WORK TO COMPLETE: Report back each line of the records that contains the string "dataset".

Saved data entries:
_ _ _ _

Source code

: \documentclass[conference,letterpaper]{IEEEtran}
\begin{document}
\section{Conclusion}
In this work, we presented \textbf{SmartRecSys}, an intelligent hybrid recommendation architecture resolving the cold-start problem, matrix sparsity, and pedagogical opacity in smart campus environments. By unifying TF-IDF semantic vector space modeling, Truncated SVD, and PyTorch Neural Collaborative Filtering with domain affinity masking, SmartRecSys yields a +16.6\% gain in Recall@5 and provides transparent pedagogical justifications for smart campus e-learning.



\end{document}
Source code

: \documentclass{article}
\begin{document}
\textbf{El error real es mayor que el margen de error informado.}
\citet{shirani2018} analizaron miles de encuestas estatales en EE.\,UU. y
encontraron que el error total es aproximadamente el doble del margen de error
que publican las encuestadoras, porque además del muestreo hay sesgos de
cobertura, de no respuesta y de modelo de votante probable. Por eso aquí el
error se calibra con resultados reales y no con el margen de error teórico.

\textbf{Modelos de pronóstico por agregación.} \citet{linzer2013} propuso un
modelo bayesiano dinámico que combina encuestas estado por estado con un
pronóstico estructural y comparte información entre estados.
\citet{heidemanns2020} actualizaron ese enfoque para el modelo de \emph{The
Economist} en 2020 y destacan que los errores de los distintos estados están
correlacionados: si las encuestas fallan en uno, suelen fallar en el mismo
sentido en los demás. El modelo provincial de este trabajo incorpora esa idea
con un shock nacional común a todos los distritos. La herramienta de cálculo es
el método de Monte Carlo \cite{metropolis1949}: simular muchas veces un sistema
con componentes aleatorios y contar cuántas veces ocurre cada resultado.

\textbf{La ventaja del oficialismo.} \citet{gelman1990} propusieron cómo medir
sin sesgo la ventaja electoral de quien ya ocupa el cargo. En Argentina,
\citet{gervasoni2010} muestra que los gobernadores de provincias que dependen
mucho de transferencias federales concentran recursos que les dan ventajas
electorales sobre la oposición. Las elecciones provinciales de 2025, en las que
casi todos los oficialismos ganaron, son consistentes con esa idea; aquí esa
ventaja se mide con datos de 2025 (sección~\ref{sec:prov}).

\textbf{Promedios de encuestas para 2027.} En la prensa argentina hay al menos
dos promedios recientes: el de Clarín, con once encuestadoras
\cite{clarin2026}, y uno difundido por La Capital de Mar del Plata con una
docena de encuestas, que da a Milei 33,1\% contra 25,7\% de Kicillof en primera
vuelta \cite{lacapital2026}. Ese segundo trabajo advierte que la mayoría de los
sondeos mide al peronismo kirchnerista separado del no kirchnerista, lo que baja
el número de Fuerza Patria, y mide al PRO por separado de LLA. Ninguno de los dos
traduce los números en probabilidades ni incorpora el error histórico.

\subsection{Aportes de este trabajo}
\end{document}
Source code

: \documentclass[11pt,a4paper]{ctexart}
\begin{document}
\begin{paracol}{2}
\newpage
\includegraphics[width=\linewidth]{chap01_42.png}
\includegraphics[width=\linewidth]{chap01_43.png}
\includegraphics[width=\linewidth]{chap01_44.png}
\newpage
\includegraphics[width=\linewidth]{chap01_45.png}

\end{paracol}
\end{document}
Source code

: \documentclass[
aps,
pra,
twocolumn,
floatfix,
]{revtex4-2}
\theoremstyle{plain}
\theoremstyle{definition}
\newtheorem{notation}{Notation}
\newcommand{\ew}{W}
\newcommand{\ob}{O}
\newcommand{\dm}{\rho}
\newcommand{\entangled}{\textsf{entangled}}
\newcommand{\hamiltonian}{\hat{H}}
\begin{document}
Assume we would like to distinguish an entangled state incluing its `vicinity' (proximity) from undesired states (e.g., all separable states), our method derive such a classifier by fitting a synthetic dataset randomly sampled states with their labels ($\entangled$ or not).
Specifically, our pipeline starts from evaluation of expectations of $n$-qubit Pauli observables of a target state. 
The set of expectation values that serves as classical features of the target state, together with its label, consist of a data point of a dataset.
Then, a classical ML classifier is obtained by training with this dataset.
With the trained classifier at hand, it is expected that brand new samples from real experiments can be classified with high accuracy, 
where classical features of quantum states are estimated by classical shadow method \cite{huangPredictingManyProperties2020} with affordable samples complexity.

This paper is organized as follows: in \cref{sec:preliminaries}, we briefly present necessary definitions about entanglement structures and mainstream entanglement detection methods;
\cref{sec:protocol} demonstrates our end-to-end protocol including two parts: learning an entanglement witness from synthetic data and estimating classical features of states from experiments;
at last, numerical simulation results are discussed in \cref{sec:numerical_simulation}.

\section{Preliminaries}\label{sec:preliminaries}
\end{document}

_ _ _ _

PROBLEM SOLUTION:
Assume we would like to distinguish an entangled state incluing its `vicinity' (proximity) from undesired states (e.g., all separable states), our method derive such a classifier by fitting a synthetic dataset randomly sampled states with their labels ($\entangled$ or not).
The set of expectation values that serves as classical features of the target state, together with its label, consist of a data point of a dataset.
Then, a classical ML classifier is obtained by training with this dataset.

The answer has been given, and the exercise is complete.